Stored data |
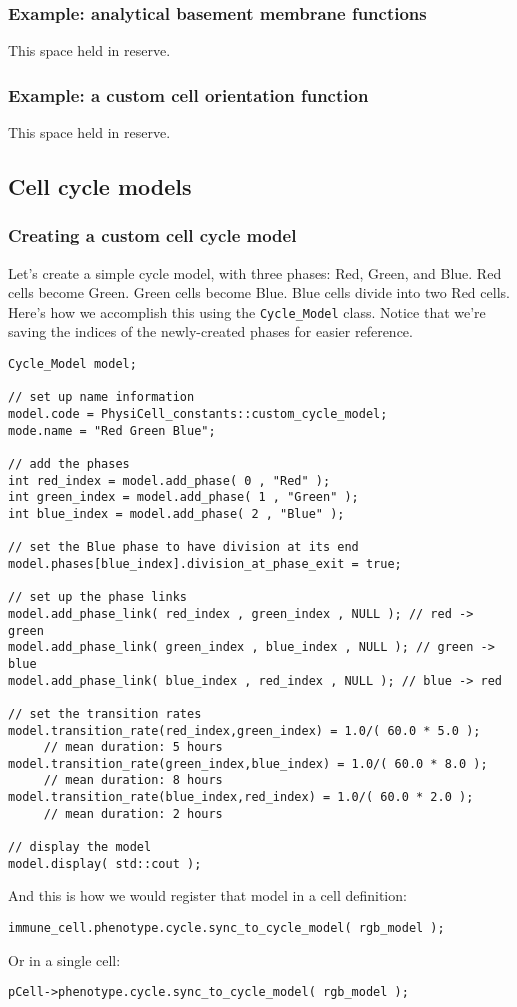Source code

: \documentclass[12pt]{article}
\renewcommand{\v}{\verb}
\begin{document}
\subsubsection{Example: analytical basement membrane functions}
This space held in reserve. 

\subsubsection{Example: a custom cell orientation function}
This space held in reserve. 

\subsection{Cell cycle models}

\subsubsection{Creating a custom cell cycle model}
\label{sec:Examples:custom_cell_cycle}
Let's create a simple cycle model, with three phases: Red, Green, and Blue. 
Red cells become Green. Green cells become Blue. Blue cells divide into two 
Red cells. Here's how we accomplish this using the \v|Cycle_Model| class. 
Notice that we're saving the indices of the newly-created phases for 
easier reference. 

\begin{verbatim}
Cycle_Model model;

// set up name information 
model.code = PhysiCell_constants::custom_cycle_model;
mode.name = "Red Green Blue"; 

// add the phases 
int red_index = model.add_phase( 0 , "Red" ); 
int green_index = model.add_phase( 1 , "Green" ); 
int blue_index = model.add_phase( 2 , "Blue" ); 

// set the Blue phase to have division at its end 
model.phases[blue_index].division_at_phase_exit = true; 

// set up the phase links 
model.add_phase_link( red_index , green_index , NULL ); // red -> green
model.add_phase_link( green_index , blue_index , NULL ); // green -> blue
model.add_phase_link( blue_index , red_index , NULL ); // blue -> red 

// set the transition rates
model.transition_rate(red_index,green_index) = 1.0/( 60.0 * 5.0 ); 
     // mean duration: 5 hours
model.transition_rate(green_index,blue_index) = 1.0/( 60.0 * 8.0 ); 
     // mean duration: 8 hours
model.transition_rate(blue_index,red_index) = 1.0/( 60.0 * 2.0 ); 
     // mean duration: 2 hours

// display the model 
model.display( std::cout ); 
\end{verbatim}
And this is how we would register that model in a cell definition:
\begin{verbatim}
immune_cell.phenotype.cycle.sync_to_cycle_model( rgb_model ); 
\end{verbatim}
Or in a single cell: 
\begin{verbatim}
pCell->phenotype.cycle.sync_to_cycle_model( rgb_model ); 
\end{verbatim}
\end{document}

Required work |
Copy out every line of the entries where the string "mean" shows up.

Solution below |
     // mean duration: 5 hours
     // mean duration: 8 hours
     // mean duration: 2 hours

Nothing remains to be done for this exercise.